Time, it seems, really does change everything.
And having recently re-watched Taxi Driver, a movie that I viewed with greedy regularity as a teen, this truism was emphasised in a famously bloody manner. I used to regard Travis Bickle simply as a gun-happy nut-case – but this time he seemed a gun-happy nut-case for whom I felt vast pangs of sympathy and empathy.
This is a fairly major volte-face, but such is life’s ever-bewildering array of unexpected re-alignments.

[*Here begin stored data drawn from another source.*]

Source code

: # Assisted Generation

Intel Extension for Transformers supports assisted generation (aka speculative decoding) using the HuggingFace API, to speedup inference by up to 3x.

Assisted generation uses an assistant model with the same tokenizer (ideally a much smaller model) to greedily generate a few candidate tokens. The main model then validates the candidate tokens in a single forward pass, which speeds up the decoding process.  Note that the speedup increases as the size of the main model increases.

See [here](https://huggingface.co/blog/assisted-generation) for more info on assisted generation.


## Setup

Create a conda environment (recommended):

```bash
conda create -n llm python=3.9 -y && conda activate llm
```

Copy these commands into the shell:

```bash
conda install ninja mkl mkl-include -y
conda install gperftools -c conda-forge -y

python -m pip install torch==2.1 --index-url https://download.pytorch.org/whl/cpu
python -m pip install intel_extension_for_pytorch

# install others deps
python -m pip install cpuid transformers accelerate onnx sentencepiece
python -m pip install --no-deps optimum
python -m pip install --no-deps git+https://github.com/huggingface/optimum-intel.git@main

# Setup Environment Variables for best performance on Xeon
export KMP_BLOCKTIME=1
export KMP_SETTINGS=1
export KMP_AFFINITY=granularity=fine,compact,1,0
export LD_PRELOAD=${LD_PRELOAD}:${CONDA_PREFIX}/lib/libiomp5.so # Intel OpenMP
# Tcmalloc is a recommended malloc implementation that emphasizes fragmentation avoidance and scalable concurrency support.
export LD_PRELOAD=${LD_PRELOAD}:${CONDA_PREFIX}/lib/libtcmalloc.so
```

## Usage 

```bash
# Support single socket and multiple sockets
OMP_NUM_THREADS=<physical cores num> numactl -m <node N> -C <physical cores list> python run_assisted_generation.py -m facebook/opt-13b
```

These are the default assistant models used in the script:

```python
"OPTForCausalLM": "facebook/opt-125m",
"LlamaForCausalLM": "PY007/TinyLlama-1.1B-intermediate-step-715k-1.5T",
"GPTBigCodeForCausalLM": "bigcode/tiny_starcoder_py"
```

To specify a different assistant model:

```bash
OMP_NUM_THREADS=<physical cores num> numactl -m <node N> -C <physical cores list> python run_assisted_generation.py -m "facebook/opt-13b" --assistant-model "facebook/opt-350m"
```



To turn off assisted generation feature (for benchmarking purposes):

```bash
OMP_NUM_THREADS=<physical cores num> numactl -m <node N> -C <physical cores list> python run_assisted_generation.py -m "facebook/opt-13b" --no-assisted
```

Take 80’s jangle-Indie, a genre of music that always had a foot firmly planted on the twin touchstones of miserablism and quasi-reluctant fun – but for its exponents at the time, probably only provided doses of one or the other.
Maybe We Can’t Enjoy Ourselves can utilise the chasm of time between then and now to recognise this and appreciate both at once. Their moniker is clearly ironic, or at least hopelessly misguided – songs like Miss Maris Morris is the sound of a band half-shaking off the societal shackles of self-consciousness and having a thoroughly good time.

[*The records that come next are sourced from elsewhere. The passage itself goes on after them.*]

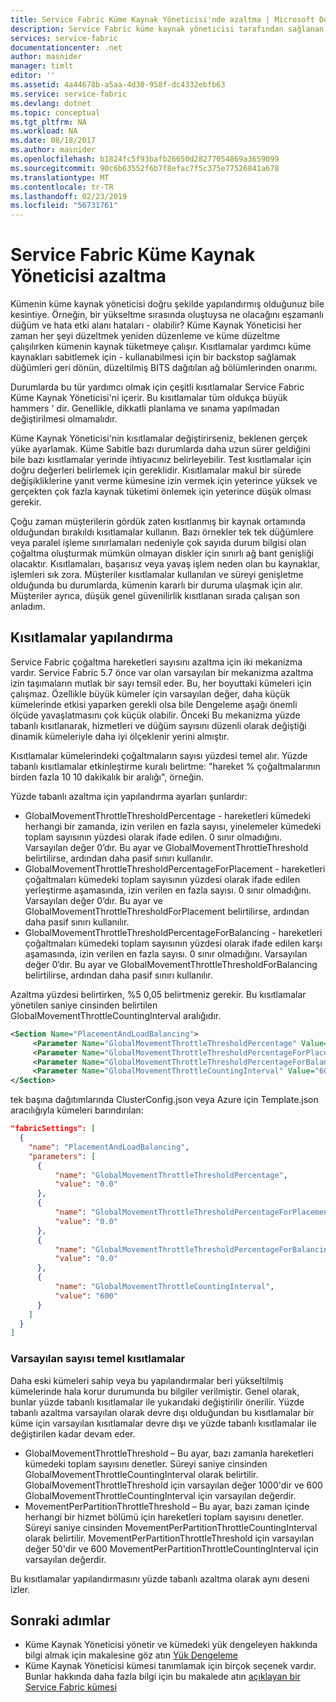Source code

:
 ```yaml
---
title: Service Fabric Küme Kaynak Yöneticisi'nde azaltma | Microsoft Docs
description: Service Fabric küme kaynak yöneticisi tarafından sağlanan kısıtlamalar yapılandırmayı öğrenin.
services: service-fabric
documentationcenter: .net
author: masnider
manager: timlt
editor: ''
ms.assetid: 4a44678b-a5aa-4d30-958f-dc4332ebfb63
ms.service: service-fabric
ms.devlang: dotnet
ms.topic: conceptual
ms.tgt_pltfrm: NA
ms.workload: NA
ms.date: 08/18/2017
ms.author: masnider
ms.openlocfilehash: b1824fc5f93bafb26650d28277054869a3659099
ms.sourcegitcommit: 90c6b63552f6b7f8efac7f5c375e77526841a678
ms.translationtype: MT
ms.contentlocale: tr-TR
ms.lasthandoff: 02/23/2019
ms.locfileid: "56731761"
---
```

# <a name="throttling-the-service-fabric-cluster-resource-manager"></a>Service Fabric Küme Kaynak Yöneticisi azaltma
Kümenin küme kaynak yöneticisi doğru şekilde yapılandırmış olduğunuz bile kesintiye. Örneğin, bir yükseltme sırasında oluştuysa ne olacağını eşzamanlı düğüm ve hata etki alanı hataları - olabilir? Küme Kaynak Yöneticisi her zaman her şeyi düzeltmek yeniden düzenleme ve küme düzeltme çalışılırken kümenin kaynak tüketmeye çalışır. Kısıtlamalar yardımcı küme kaynakları sabitlemek için - kullanabilmesi için bir backstop sağlamak düğümleri geri dönün, düzeltilmiş BITS dağıtılan ağ bölümlerinden onarımı.

Durumlarda bu tür yardımcı olmak için çeşitli kısıtlamalar Service Fabric Küme Kaynak Yöneticisi'ni içerir. Bu kısıtlamalar tüm oldukça büyük hammers ' dir. Genellikle, dikkatli planlama ve sınama yapılmadan değiştirilmesi olmamalıdır.

Küme Kaynak Yöneticisi'nin kısıtlamalar değiştirirseniz, beklenen gerçek yüke ayarlamak. Küme Sabitle bazı durumlarda daha uzun sürer geldiğini bile bazı kısıtlamalar yerinde ihtiyacınız belirleyebilir. Test kısıtlamalar için doğru değerleri belirlemek için gereklidir. Kısıtlamalar makul bir sürede değişikliklerine yanıt verme kümesine izin vermek için yeterince yüksek ve gerçekten çok fazla kaynak tüketimi önlemek için yeterince düşük olması gerekir. 

Çoğu zaman müşterilerin gördük zaten kısıtlanmış bir kaynak ortamında olduğundan bırakıldı kısıtlamalar kullanın. Bazı örnekler tek tek düğümlere veya paralel işleme sınırlamaları nedeniyle çok sayıda durum bilgisi olan çoğaltma oluşturmak mümkün olmayan diskler için sınırlı ağ bant genişliği olacaktır. Kısıtlamaları, başarısız veya yavaş işlem neden olan bu kaynaklar, işlemleri sık zora. Müşteriler kısıtlamalar kullanılan ve süreyi genişletme olduğunda bu durumlarda, kümenin kararlı bir duruma ulaşmak için alır. Müşteriler ayrıca, düşük genel güvenilirlik kısıtlanan sırada çalışan son anladım.


## <a name="configuring-the-throttles"></a>Kısıtlamalar yapılandırma

Service Fabric çoğaltma hareketleri sayısını azaltma için iki mekanizma vardır. Service Fabric 5.7 önce var olan varsayılan bir mekanizma azaltma izin taşımaların mutlak bir sayı temsil eder. Bu, her boyuttaki kümeleri için çalışmaz. Özellikle büyük kümeler için varsayılan değer, daha küçük kümelerinde etkisi yaparken gerekli olsa bile Dengeleme aşağı önemli ölçüde yavaşlatmasını çok küçük olabilir. Önceki Bu mekanizma yüzde tabanlı kısıtlanarak, hizmetleri ve düğüm sayısını düzenli olarak değiştiği dinamik kümeleriyle daha iyi ölçeklenir yerini almıştır.

Kısıtlamalar kümelerindeki çoğaltmaların sayısı yüzdesi temel alır. Yüzde tabanlı kısıtlamalar etkinleştirme kuralı belirtme: "hareket % çoğaltmalarının birden fazla 10 10 dakikalık bir aralığı", örneğin.

Yüzde tabanlı azaltma için yapılandırma ayarları şunlardır:

  - GlobalMovementThrottleThresholdPercentage - hareketleri kümedeki herhangi bir zamanda, izin verilen en fazla sayısı, yinelemeler kümedeki toplam sayısının yüzdesi olarak ifade edilen. 0 sınır olmadığını. Varsayılan değer 0’dır. Bu ayar ve GlobalMovementThrottleThreshold belirtilirse, ardından daha pasif sınırı kullanılır.
  - GlobalMovementThrottleThresholdPercentageForPlacement - hareketleri çoğaltmaları kümedeki toplam sayısının yüzdesi olarak ifade edilen yerleştirme aşamasında, izin verilen en fazla sayısı. 0 sınır olmadığını. Varsayılan değer 0’dır. Bu ayar ve GlobalMovementThrottleThresholdForPlacement belirtilirse, ardından daha pasif sınırı kullanılır.
  - GlobalMovementThrottleThresholdPercentageForBalancing - hareketleri çoğaltmaları kümedeki toplam sayısının yüzdesi olarak ifade edilen karşı aşamasında, izin verilen en fazla sayısı. 0 sınır olmadığını. Varsayılan değer 0’dır. Bu ayar ve GlobalMovementThrottleThresholdForBalancing belirtilirse, ardından daha pasif sınırı kullanılır.

Azaltma yüzdesi belirtirken, %5 0,05 belirtmeniz gerekir. Bu kısıtlamalar yönetilen saniye cinsinden belirtilen GlobalMovementThrottleCountingInterval aralığıdır.


``` xml
<Section Name="PlacementAndLoadBalancing">
     <Parameter Name="GlobalMovementThrottleThresholdPercentage" Value="0" />
     <Parameter Name="GlobalMovementThrottleThresholdPercentageForPlacement" Value="0" />
     <Parameter Name="GlobalMovementThrottleThresholdPercentageForBalancing" Value="0" />
     <Parameter Name="GlobalMovementThrottleCountingInterval" Value="600" />
</Section>
```

tek başına dağıtımlarında ClusterConfig.json veya Azure için Template.json aracılığıyla kümeleri barındırılan:

```json
"fabricSettings": [
  {
    "name": "PlacementAndLoadBalancing",
    "parameters": [
      {
          "name": "GlobalMovementThrottleThresholdPercentage",
          "value": "0.0"
      },
      {
          "name": "GlobalMovementThrottleThresholdPercentageForPlacement",
          "value": "0.0"
      },
      {
          "name": "GlobalMovementThrottleThresholdPercentageForBalancing",
          "value": "0.0"
      },
      {
          "name": "GlobalMovementThrottleCountingInterval",
          "value": "600"
      }
    ]
  }
]
```

### <a name="default-count-based-throttles"></a>Varsayılan sayısı temel kısıtlamalar
Daha eski kümeleri sahip veya bu yapılandırmalar beri yükseltilmiş kümelerinde hala korur durumunda bu bilgiler verilmiştir. Genel olarak, bunlar yüzde tabanlı kısıtlamalar ile yukarıdaki değiştirilir önerilir. Yüzde tabanlı azaltma varsayılan olarak devre dışı olduğundan bu kısıtlamalar bir küme için varsayılan kısıtlamalar devre dışı ve yüzde tabanlı kısıtlamalar ile değiştirilen kadar devam eder. 

  - GlobalMovementThrottleThreshold – Bu ayar, bazı zamanla hareketleri kümedeki toplam sayısını denetler. Süreyi saniye cinsinden GlobalMovementThrottleCountingInterval olarak belirtilir. GlobalMovementThrottleThreshold için varsayılan değer 1000'dir ve 600 GlobalMovementThrottleCountingInterval için varsayılan değerdir.
  - MovementPerPartitionThrottleThreshold – Bu ayar, bazı zaman içinde herhangi bir hizmet bölümü için hareketleri toplam sayısını denetler. Süreyi saniye cinsinden MovementPerPartitionThrottleCountingInterval olarak belirtilir. MovementPerPartitionThrottleThreshold için varsayılan değer 50'dir ve 600 MovementPerPartitionThrottleCountingInterval için varsayılan değerdir.

Bu kısıtlamalar yapılandırmasını yüzde tabanlı azaltma olarak aynı deseni izler.

## <a name="next-steps"></a>Sonraki adımlar
- Küme Kaynak Yöneticisi yönetir ve kümedeki yük dengeleyen hakkında bilgi almak için makalesine göz atın [Yük Dengeleme](service-fabric-cluster-resource-manager-balancing.md)
- Küme Kaynak Yöneticisi kümesi tanımlamak için birçok seçenek vardır. Bunlar hakkında daha fazla bilgi için bu makalede atın [açıklayan bir Service Fabric kümesi](service-fabric-cluster-resource-manager-cluster-description.md)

Lifting sounds liberally and smartly from The Smiths‘ fey pop jangle, the song jerks with awkward abandon from one breathless, clammy chord-change to the next.
The bass is elastic and sprightly with puppy-dog enthusiasm, and the words are yelped with the happily careless nature of someone who is confident the world isn’t listening – except of course, that the world is listening, and they know it. Don’t let them fool you, too – We Can’t Enjoy Ourselves are a rousing, cheerful blast.